Sie hat zweifellos bessere Tage gesehen: In den Fünfzigern war Gloria Grahame ein Hollywood-Star an der Seite von James Stewart und Humphrey Bogart, eine Ikone des Film-Noir. 1953 gewann sie sogar einen Oscar.
Aber diese Zeit ist vorbei. Wir schreiben jetzt die späten Siebziger: Gloria Grahame sitzt allein in einer schmucklosen Künstler-Absteige auf dem Londer Primrose Hill und wartet auf ihren abendlichen Bühnenauftritt.
Ein ungewöhnliches Liebespaar
Ihr Zimmernachbar ist der junge Schauspieler Peter Turner aus Liverpool. Für ihn geht es aufwärts: Die Londoner Theaterwelt öffnet ihm die Hauptpforte, während die Ex-Diva Grahame sich eher in einem Notausgang wähnt. Zumal sie gesundheitlich angeschlagen ist.
Dennoch werden die beiden zu einem atypischen Liebespaar, das etliche Tiefpunkte überdauern muss: Bittere Identitätskrisen, nicht abreissende Kritik an der Beziehung, Glorias Krankenzimmer in Peters Elternhaus in Liverpool.
Gloria ist nicht Marilyn
Der Pitch von «Film Stars Don’t Die in Liverpool» verspricht melodramatische Romantik. Dieses Versprechen hält der Film. Er basiert derweil auf einer wahren Geschichte.
Das macht in diesem Fall hellhörig. Der Ansatz erinnert verdächtig an den Spielfilm «My Weekend with Marilyn» von 2011: Eine reichlich kitschige Verfilmung der Memoiren eines Produktionsassistenten, der im Verlauf von schwierigen Dreharbeiten in die Nähe von Marilyn Monroe gekommen war und diese Begegnung – samt unbestätigter Liebesbeziehung – nach Monroes Tod publizistisch ausschlachtete.
Klare Regeln, eiserner Durchhaltewillen
Was macht «Film Stars Don’t Die in Liverpool» nun anders und besser? Zuerst einmal ist mit Paul McGuigan ein Regisseur am Werk, der cineastisch klare Regeln aufstellt und sich deutlich vom Fernsehfilm-Format abhebt.

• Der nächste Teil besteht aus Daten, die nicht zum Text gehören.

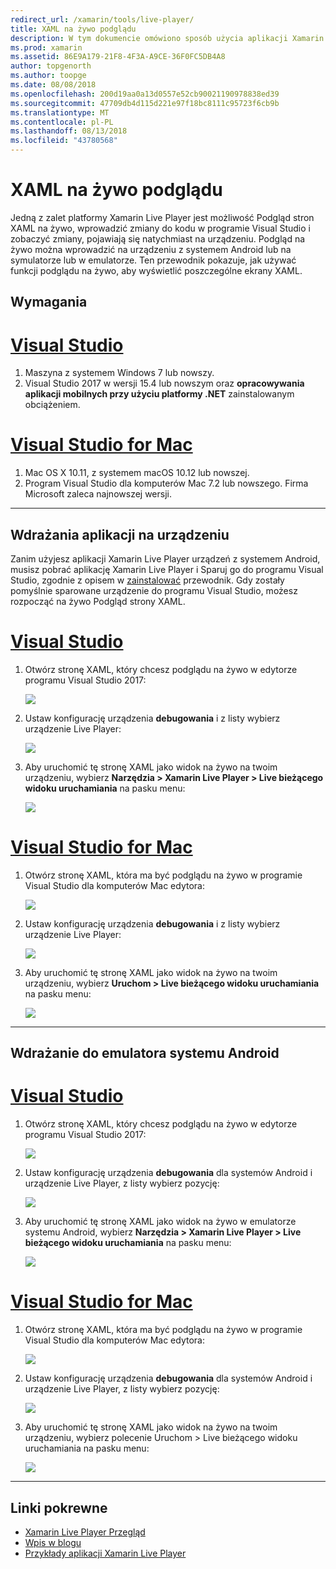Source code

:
 ```yaml
---
redirect_url: /xamarin/tools/live-player/
title: XAML na żywo podglądu
description: W tym dokumencie omówiono sposób użycia aplikacji Xamarin Live Player Podgląd stron XAML na żywo, wprowadzić zmiany w XAML i zobaczyć zmiany, pojawiają się natychmiast na urządzeniu.
ms.prod: xamarin
ms.assetid: 86E9A179-21F8-4F3A-A9CE-36F0FC5DB4A8
author: topgenorth
ms.author: toopge
ms.date: 08/08/2018
ms.openlocfilehash: 200d19aa0a13d0557e52cb90021190978838ed39
ms.sourcegitcommit: 47709db4d115d221e97f18bc8111c95723f6cb9b
ms.translationtype: MT
ms.contentlocale: pl-PL
ms.lasthandoff: 08/13/2018
ms.locfileid: "43780568"
---
```

# <a name="xaml-live-previewing"></a>XAML na żywo podglądu

Jedną z zalet platformy Xamarin Live Player jest możliwość Podgląd stron XAML na żywo, wprowadzić zmiany do kodu w programie Visual Studio i zobaczyć zmiany, pojawiają się natychmiast na urządzeniu. Podgląd na żywo można wprowadzić na urządzeniu z systemem Android lub na symulatorze lub w emulatorze. Ten przewodnik pokazuje, jak używać funkcji podglądu na żywo, aby wyświetlić poszczególne ekrany XAML.

## <a name="requirements"></a>Wymagania

# <a name="visual-studiotabwindows"></a>[Visual Studio](#tab/windows)

1. Maszyna z systemem Windows 7 lub nowszy.
2. Visual Studio 2017 w wersji 15.4 lub nowszym oraz **opracowywania aplikacji mobilnych przy użyciu platformy .NET** zainstalowanym obciążeniem.

# <a name="visual-studio-for-mactabmacos"></a>[Visual Studio for Mac](#tab/macos)

1. Mac OS X 10.11, z systemem macOS 10.12 lub nowszej.
2. Program Visual Studio dla komputerów Mac 7.2 lub nowszego. Firma Microsoft zaleca najnowszej wersji.

-----

<a name="deploydevice" />

## <a name="deploying-to-device"></a>Wdrażania aplikacji na urządzeniu

Zanim użyjesz aplikacji Xamarin Live Player urządzeń z systemem Android, musisz pobrać aplikację Xamarin Live Player i Sparuj go do programu Visual Studio, zgodnie z opisem w [zainstalować](~/tools/live-player/install.md) przewodnik. Gdy zostały pomyślnie sparowane urządzenie do programu Visual Studio, możesz rozpocząć na żywo Podgląd strony XAML. 

# <a name="visual-studiotabwindows"></a>[Visual Studio](#tab/windows)

1. Otwórz stronę XAML, który chcesz podglądu na żywo w edytorze programu Visual Studio 2017:

    ![](live-view-images/vs-image1.png)

2. Ustaw konfigurację urządzenia **debugowania** i z listy wybierz urządzenie Live Player:

    ![](live-view-images/vs-image2.png)

3. Aby uruchomić tę stronę XAML jako widok na żywo na twoim urządzeniu, wybierz **Narzędzia > Xamarin Live Player > Live bieżącego widoku uruchamiania** na pasku menu:

    ![](live-view-images/vs-image3.png)

# <a name="visual-studio-for-mactabmacos"></a>[Visual Studio for Mac](#tab/macos)

1. Otwórz stronę XAML, która ma być podglądu na żywo w programie Visual Studio dla komputerów Mac edytora:

    ![](live-view-images/image1.png)

2. Ustaw konfigurację urządzenia **debugowania** i z listy wybierz urządzenie Live Player:

    ![](live-view-images/image2.png)

3. Aby uruchomić tę stronę XAML jako widok na żywo na twoim urządzeniu, wybierz **Uruchom > Live bieżącego widoku uruchamiania** na pasku menu:

    ![](live-view-images/image3.png)

-----

## <a name="deploying-to-android-emulator"></a>Wdrażanie do emulatora systemu Android

# <a name="visual-studiotabvswin"></a>[Visual Studio](#tab/vswin)

1. Otwórz stronę XAML, który chcesz podglądu na żywo w edytorze programu Visual Studio 2017:

    ![](live-view-images/vs-image1.png)

2. Ustaw konfigurację urządzenia **debugowania** dla systemów Android i urządzenie Live Player, z listy wybierz pozycję:

    ![](live-view-images/vs-image4.png)

3. Aby uruchomić tę stronę XAML jako widok na żywo w emulatorze systemu Android, wybierz **Narzędzia > Xamarin Live Player > Live bieżącego widoku uruchamiania** na pasku menu:

    ![](live-view-images/vs-image3.png)

# <a name="visual-studio-for-mactabvsmac"></a>[Visual Studio for Mac](#tab/vsmac)

1. Otwórz stronę XAML, która ma być podglądu na żywo w programie Visual Studio dla komputerów Mac edytora:

    ![](live-view-images/image7.png)

2. Ustaw konfigurację urządzenia **debugowania** dla systemów Android i urządzenie Live Player, z listy wybierz pozycję:

    ![](live-view-images/image6.png)

3. Aby uruchomić tę stronę XAML jako widok na żywo na twoim urządzeniu, wybierz polecenie Uruchom > Live bieżącego widoku uruchamiania na pasku menu:

    ![](live-view-images/image3.png)

-----

## <a name="related-links"></a>Linki pokrewne

- [Xamarin Live Player Przegląd](https://xamarin.com/live)
- [Wpis w blogu](https://blog.xamarin.com/live-player/)
- [Przykłady aplikacji Xamarin Live Player](~/tools/live-player/samples.md)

Und da ist vor allem die wesentlich stabilere Protagonistin: Grahame ist nicht Monroe. Grahame hat zwar Allüren, aber sie ist eine mit allen Wassern gewaschene Frau. Sie reagiert auf berufliche und persönliche Rückschläge nicht mit Panik, sondern mit eisernem Durchhaltewillen.
Hier haben wir ein post mortem geschriebenes Porträt, von dem ehrlicher Respekt ausgeht: Man mag diese Frau sofort, man versteht sie, man blickt zu ihr auf.
Beide Darsteller in Hochform
Ein weiteres Plus ist die ausserordentlich geglückte Besetzung: Jamie Bell («Billy Elliott») verkörpert mit Schmiss und Elan den aufstrebenden Darsteller, dessen Bewunderung für die Veteranin langsam in Liebe umschlägt und schliesslich in den Willen, um jeden Preis an ihrer Seite zu bleiben. Diese Entwicklung bleibt glaubwürdig, obwohl sie mit Zeitsprüngen erzählt wird.
Der wahre Trumpf des Films ist derweil – völlig erwartungsgemäss – Annette Benning in der Hauptrolle. Wer sich an den amüsanten Neo-Noir-Thriller «The Grifters» (1990) von Stephen Frears erinnern mag, hat es vielleicht noch im Hinterkopf: Benning hatte bereits damals die leicht exaltierte Spielweise von Gloria Grahame parodiert.
Diesmal übernimmt sie allerdings auf eine ungleich subtilere Weise die Tonart der Darstellerin. Sie trifft nicht nur deren Ton, sondern auch deren Tiefe. Benning ist witzig, aber sie karikiert nicht: Einer von vielen Gründen, sich diesen anrührenden Film anzusehen.